While Canada has not practiced capital punishment for over 61 years, it has initiated a program to euthanize prisoners utilizing its Medical Assistance in Dying (MAID) law. MAID is Canada’s program to permit euthanasia and assisted suicide for, as AP News describes it, “people with serious disabilities to choose to be killed in the absence of any other medical issue.”
Canada’s euthanasia and assisted suicide laws are among the world’s most permissive and are set to expand in 2024 to people with mental disabilities.
Because of this, Canada is now the international leader in euthanizing prisoners. While the raw numbers are low, only nine prisoners as of March 2022, they far exceed Belgium, which euthanized its first prisoner this year. Statistically important also, the first three prisoners euthanized in shackles were all Indigenous Canadians.

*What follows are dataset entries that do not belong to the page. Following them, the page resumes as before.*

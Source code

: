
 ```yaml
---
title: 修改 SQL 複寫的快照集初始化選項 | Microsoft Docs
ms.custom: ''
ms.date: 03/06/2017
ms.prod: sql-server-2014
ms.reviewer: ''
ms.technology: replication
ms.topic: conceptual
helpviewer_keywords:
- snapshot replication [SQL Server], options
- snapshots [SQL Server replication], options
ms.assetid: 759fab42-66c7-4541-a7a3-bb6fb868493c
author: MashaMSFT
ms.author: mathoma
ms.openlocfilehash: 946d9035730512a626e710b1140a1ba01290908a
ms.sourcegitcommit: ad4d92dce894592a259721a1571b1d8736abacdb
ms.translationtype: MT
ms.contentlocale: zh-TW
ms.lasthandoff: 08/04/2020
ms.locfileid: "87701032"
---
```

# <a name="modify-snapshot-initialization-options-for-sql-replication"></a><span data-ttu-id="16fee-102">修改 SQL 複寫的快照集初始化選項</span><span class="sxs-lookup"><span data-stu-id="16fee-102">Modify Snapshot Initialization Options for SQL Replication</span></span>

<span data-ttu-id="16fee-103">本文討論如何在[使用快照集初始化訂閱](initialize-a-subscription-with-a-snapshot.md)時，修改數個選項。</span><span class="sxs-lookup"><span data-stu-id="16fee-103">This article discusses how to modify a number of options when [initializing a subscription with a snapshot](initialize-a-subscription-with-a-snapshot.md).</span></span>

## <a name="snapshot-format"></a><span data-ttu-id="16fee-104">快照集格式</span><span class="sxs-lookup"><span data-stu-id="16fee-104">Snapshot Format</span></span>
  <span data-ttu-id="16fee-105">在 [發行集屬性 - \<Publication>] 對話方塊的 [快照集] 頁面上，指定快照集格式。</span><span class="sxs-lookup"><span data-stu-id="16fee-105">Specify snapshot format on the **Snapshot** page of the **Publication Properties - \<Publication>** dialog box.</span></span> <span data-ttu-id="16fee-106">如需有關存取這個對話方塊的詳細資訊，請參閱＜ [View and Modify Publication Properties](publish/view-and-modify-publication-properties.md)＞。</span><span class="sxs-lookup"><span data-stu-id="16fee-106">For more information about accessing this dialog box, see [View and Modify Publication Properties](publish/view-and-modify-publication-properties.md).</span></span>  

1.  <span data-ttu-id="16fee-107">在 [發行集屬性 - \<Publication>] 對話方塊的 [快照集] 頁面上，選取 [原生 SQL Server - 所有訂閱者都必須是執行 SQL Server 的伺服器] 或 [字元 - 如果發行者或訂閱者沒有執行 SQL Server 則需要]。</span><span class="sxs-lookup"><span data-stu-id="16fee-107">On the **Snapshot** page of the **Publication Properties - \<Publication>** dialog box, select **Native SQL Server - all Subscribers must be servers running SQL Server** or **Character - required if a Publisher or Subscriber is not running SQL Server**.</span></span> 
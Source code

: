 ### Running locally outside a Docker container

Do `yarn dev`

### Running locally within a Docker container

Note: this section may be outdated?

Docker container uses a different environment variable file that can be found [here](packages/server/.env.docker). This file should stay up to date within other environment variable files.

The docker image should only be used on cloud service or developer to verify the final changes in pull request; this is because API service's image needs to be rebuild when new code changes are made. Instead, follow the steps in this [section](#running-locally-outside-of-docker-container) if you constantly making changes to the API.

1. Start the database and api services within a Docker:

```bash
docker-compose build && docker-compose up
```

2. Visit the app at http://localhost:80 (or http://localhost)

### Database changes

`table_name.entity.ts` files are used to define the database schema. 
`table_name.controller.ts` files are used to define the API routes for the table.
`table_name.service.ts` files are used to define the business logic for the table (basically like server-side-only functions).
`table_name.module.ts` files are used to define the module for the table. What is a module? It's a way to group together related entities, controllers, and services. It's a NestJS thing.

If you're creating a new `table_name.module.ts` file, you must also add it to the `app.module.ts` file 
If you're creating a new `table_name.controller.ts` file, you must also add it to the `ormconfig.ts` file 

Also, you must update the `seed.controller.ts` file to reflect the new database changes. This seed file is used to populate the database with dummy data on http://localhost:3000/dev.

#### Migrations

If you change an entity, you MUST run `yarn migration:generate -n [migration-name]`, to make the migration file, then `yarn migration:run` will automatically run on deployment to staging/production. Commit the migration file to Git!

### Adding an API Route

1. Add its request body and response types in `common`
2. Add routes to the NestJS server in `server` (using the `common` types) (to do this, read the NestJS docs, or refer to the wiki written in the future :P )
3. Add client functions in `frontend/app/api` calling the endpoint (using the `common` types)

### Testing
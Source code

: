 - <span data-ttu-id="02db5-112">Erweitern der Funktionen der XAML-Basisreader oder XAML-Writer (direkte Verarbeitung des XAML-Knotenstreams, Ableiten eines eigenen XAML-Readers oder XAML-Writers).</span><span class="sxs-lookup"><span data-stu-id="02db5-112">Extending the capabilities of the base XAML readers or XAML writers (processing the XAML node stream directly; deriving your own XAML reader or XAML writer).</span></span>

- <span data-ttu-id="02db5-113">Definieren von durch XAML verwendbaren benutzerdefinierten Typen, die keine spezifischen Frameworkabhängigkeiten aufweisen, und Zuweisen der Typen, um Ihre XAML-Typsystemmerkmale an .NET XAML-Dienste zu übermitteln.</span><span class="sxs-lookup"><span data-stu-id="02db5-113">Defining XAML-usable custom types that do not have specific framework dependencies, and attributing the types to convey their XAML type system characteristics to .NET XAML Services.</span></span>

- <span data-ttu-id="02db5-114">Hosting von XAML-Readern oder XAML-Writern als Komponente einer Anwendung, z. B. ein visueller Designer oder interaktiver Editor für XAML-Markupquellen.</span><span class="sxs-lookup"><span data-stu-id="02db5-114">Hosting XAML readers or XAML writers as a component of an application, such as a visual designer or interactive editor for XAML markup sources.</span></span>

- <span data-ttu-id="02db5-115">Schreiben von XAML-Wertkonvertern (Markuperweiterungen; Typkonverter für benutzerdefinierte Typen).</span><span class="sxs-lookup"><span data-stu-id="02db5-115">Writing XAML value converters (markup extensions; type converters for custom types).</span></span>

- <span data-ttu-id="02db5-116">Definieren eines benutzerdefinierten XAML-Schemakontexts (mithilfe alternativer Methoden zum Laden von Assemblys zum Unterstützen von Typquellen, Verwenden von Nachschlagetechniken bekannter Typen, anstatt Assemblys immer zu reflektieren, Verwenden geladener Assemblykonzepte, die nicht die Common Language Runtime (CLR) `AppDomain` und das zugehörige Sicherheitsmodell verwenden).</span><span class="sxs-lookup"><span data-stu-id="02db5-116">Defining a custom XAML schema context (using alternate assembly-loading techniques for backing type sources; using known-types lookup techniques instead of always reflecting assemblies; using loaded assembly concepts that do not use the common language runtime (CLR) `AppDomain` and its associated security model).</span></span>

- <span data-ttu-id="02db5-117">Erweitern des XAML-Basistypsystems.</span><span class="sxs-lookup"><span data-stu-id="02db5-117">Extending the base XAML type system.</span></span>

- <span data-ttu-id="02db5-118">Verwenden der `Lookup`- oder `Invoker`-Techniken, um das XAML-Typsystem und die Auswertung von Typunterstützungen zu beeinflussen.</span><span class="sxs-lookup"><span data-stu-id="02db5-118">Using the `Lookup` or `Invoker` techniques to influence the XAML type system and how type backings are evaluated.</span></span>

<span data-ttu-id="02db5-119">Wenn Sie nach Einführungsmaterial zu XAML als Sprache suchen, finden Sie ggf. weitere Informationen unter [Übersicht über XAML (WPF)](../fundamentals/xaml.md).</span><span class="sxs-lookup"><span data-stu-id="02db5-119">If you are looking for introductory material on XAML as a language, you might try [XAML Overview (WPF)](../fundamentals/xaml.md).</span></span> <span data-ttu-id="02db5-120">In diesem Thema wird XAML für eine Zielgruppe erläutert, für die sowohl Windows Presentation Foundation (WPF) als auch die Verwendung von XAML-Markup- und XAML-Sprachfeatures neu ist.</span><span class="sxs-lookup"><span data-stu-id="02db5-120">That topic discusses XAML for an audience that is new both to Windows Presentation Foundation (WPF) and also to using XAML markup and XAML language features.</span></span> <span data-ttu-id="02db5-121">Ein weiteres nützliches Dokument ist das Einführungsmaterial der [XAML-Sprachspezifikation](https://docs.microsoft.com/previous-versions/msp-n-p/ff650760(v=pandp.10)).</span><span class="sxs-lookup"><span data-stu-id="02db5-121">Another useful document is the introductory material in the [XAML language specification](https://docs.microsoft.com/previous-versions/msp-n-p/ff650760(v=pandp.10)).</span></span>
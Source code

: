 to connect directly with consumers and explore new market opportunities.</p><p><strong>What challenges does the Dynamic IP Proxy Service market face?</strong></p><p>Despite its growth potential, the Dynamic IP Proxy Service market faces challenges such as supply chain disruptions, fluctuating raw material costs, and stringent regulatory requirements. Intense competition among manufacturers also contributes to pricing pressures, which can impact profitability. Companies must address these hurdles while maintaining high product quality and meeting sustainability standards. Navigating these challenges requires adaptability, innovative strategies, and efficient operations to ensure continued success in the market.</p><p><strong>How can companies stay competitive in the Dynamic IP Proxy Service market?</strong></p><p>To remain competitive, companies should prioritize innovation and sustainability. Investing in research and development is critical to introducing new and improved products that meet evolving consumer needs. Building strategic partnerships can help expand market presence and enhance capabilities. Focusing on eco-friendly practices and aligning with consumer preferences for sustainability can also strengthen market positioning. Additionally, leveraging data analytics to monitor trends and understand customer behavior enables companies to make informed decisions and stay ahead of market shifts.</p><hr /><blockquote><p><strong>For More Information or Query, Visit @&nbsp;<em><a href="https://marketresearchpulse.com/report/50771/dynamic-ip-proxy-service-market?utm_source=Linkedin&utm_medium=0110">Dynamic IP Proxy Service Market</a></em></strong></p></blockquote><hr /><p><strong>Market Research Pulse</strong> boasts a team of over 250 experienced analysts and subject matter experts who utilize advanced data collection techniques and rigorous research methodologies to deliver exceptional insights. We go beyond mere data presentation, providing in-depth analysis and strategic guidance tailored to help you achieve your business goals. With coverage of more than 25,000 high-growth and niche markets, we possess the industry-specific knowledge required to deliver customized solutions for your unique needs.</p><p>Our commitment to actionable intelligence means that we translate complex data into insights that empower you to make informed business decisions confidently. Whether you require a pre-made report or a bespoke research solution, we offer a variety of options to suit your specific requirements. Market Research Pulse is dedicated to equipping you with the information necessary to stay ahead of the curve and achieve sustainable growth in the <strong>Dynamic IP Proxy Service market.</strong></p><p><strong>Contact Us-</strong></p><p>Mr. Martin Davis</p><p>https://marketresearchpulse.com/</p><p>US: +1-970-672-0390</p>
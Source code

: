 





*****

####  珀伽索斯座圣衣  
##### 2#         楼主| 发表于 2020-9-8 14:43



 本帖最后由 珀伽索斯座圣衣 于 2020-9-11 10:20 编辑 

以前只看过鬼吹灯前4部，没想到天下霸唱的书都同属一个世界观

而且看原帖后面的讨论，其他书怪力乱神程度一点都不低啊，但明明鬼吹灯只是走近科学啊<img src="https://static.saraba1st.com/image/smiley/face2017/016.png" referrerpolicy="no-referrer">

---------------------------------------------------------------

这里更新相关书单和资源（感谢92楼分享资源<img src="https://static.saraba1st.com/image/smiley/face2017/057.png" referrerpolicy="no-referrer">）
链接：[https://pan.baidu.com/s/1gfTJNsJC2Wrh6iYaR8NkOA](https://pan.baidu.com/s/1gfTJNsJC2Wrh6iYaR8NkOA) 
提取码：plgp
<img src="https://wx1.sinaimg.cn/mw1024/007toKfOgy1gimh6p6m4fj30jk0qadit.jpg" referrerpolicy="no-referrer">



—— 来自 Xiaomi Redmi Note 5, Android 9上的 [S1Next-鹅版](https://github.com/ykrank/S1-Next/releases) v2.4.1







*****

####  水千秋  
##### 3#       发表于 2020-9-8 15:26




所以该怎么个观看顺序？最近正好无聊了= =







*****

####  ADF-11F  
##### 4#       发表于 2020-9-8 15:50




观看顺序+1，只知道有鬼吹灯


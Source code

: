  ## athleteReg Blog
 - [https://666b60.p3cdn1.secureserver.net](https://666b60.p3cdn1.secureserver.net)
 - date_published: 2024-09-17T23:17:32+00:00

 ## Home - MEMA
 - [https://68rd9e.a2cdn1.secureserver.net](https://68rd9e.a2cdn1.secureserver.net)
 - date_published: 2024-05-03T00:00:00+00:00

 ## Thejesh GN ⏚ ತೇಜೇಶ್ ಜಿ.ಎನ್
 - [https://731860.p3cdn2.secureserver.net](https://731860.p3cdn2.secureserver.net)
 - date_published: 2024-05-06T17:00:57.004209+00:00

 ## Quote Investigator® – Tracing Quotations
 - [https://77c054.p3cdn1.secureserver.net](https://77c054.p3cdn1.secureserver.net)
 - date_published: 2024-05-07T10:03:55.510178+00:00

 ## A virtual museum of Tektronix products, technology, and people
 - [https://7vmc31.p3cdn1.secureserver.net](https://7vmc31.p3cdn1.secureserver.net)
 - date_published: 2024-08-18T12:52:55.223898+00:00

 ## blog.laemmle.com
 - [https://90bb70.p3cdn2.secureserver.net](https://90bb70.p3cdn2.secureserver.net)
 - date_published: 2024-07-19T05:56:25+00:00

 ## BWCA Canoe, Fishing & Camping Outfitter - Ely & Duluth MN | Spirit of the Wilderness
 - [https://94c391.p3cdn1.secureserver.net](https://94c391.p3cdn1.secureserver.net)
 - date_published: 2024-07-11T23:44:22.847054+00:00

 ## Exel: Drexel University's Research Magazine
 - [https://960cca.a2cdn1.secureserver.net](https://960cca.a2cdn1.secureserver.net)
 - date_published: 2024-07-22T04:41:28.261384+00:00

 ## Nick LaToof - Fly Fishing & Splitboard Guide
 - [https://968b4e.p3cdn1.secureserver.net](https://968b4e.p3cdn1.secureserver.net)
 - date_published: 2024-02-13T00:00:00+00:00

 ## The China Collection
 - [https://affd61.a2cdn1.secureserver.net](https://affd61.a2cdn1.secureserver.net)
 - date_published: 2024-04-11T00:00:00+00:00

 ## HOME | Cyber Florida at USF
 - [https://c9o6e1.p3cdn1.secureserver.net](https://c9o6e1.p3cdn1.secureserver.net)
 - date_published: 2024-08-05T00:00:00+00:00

Thirty-two percent of the prison population are Indigenous. Kim Beaudin, vice-chief of the Congress of Aboriginal Peoples and a member of the Correctional Service of Canada’s National Aboriginal Advisory Committee, stated in a National News story from April 20, 2023, “I’m not in support of (the law) because I’ve always believed there should be hope for them to get out of there…But a lot of people have given up; a lot of Indigenous people have given up inside.”
Ivan Zinger, the Correctional Investigator of Canada, also stated that the use of MAID in any Canadian prison is “ethically wrong” and “Corrections should not be in the business of shortening the lives of individuals under their roof.”
Human rights advocates suspect prisoners will use MAID as a way to escape their miserable conditions. “James” is a Canadian prisoner and contributed to “Dying with a Smile, Just Knowing that Somebody’s Listened to Me”: End-Of-Life Care and Medical Assistance in Dying in Canadian Prisons, by Jessica Shaw. In that study, he stated, “Yeah… I look at: if you’re doing a long sentence and you’re never gonna get out, and the parole board’s always turning you down, and your CO and the CMTM parole officers are saying “no, no, no,” then you’re stuck doin’ time for the rest of your life. If the assisted dying is an option, it should be looked at, especially if there’s no chance of you ever getting out.”
Alex Schadenberg of Euthanasia Prevention Coalition, an international organization that opposes assisted suicide and euthanization based in Canada, agrees with Ivan Zinger and added, “Canada must completely re-evaluate its euthanasia law. Canada is heading towards a system of killing on demand.”